JWST/NIRSpec Measurements of the Relationships Between Nebular Emission-line Ratios and Stellar Mass at z~3-6

TL;DR

This study uses JWST/NIRSpec data to examine how nebular emission-line ratios relate to stellar mass in star-forming galaxies at redshifts 2.7 to 6.5, revealing minimal evolution in the mass-metallicity relationship beyond z~3.

Contribution

It provides empirical emission-line ratio–stellar mass relations at high redshift, showing little evolution in the mass-metallicity relation from z~3 to 6.5.

Findings

Significant excitation evolution from z~0 to 3.

Weaker nitrogen emission at higher redshifts.

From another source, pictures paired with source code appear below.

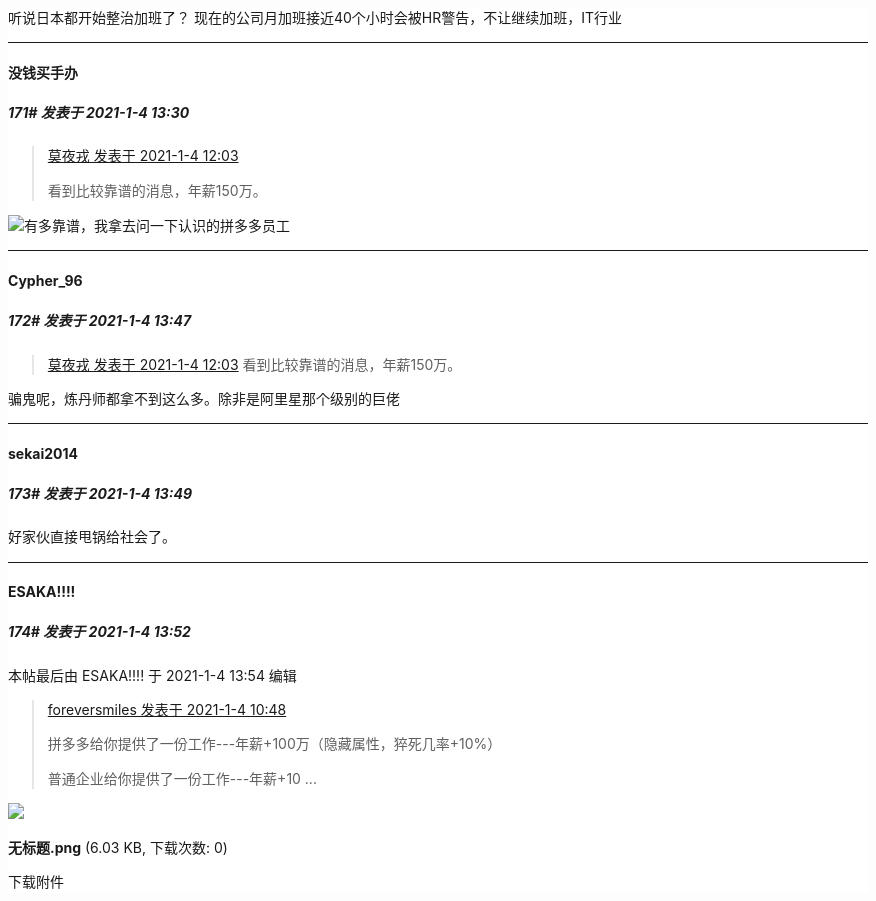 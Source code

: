 听说日本都开始整治加班了？</blockquote>
现在的公司月加班接近40个小时会被HR警告，不让继续加班，IT行业


-----

####  没钱买手办  
##### 171#       发表于 2021-1-4 13:30


<blockquote><a href="httphttps://bbs.saraba1st.com/2b/forum.php?mod=redirect&amp;goto=findpost&amp;pid=49932891&amp;ptid=1981080" target="_blank">莫夜戎 发表于 2021-1-4 12:03</a>

看到比较靠谱的消息，年薪150万。</blockquote>
<img src="https://static.saraba1st.com/image/smiley/face2017/067.png" referrerpolicy="no-referrer">有多靠谱，我拿去问一下认识的拼多多员工


-----

####  Cypher_96  
##### 172#       发表于 2021-1-4 13:47


<blockquote><a href="httphttps://bbs.saraba1st.com/2b/forum.php?mod=redirect&amp;goto=findpost&amp;pid=49932891&amp;ptid=1981080" target="_blank">莫夜戎 发表于 2021-1-4 12:03</a>
 看到比较靠谱的消息，年薪150万。</blockquote>
骗鬼呢，炼丹师都拿不到这么多。除非是阿里星那个级别的巨佬


-----

####  sekai2014  
##### 173#       发表于 2021-1-4 13:49


好家伙直接甩锅给社会了。


-----

####  ESAKA!!!!  
##### 174#       发表于 2021-1-4 13:52


 本帖最后由 ESAKA!!!! 于 2021-1-4 13:54 编辑 
<blockquote><a href="httphttps://bbs.saraba1st.com/2b/forum.php?mod=redirect&amp;goto=findpost&amp;pid=49932125&amp;ptid=1981080" target="_blank">foreversmiles 发表于 2021-1-4 10:48</a>

拼多多给你提供了一份工作---年薪+100万（隐藏属性，猝死几率+10%）

普通企业给你提供了一份工作---年薪+10 ...</blockquote>

<img src="https://img.saraba1st.com/forum/202101/04/135357fwrfhhcnef2cm0z1.png" referrerpolicy="no-referrer">


<strong>无标题.png</strong> (6.03 KB, 下载次数: 0)

下载附件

No substantial evolution in mass-metallicity relation beyond z~3.

Abstract

We analyze the rest-optical emission-line ratios of star-forming galaxies at 2.7<=z<6.5 drawn from the Cosmic Evolution Early Release Science (CEERS) Survey, and their relationships with stellar mass (M_*). Our analysis includes both line ratios based on the [NII]6583 feature -- [NII]6583/Ha, ([OIII]5007/Hb)/([NII]6583/Ha) (O3N2), and [NII]6583/[OII]3727 -- and those those featuring alpha elements -- [OIII]5007/Hb, [OIII]5007/[OII]3727 (O_32), ([OIII]4959,5007+[OII]3727)/Hb (R_23), and [NeIII]3869/[OII]3727. Given the typical flux levels of [NII]6583 and [NeIII]3869, which are undetected in the majority of individual CEERS galaxies at 2.7<=z<6.5, we construct composite spectra in bins of M_* and redshift. Using these composite spectra, we compare the relationships between emission-line ratios and M_* at 2.7<=z<6.5 with those observed at lower redshift. While there is significant evolution towards higher excitation (e.g., higher [OIII]5007/Hb, O_32, O3N2), and weaker nitrogen emission (e.g., lower [NII]6583/Ha and [NII]6583/[OII]3727) between z~0 and z~3, we find in most cases that there is no significant evolution in the relationship between line ratio and M_* beyond z~3. The [NeIII]3869/[OII]3727 ratio is anomalous in showing evidence for significant elevation at 4.0<=z<6.5 at fixed mass, relative to z~3.3. Collectively, however, our empirical results suggest that there is no significant evolution in the mass-metallicity relationship at 2.7<=z<6.5. Representative galaxy samples and metallicity calibrations based on existing and upcoming JWST/NIRSpec observations will be required to translate these empirical scaling relations into ones tracing chemical enrichment and gas cycling, and distinguish among the descriptions of star-formation feedback in simulations of galaxy formation at z>3.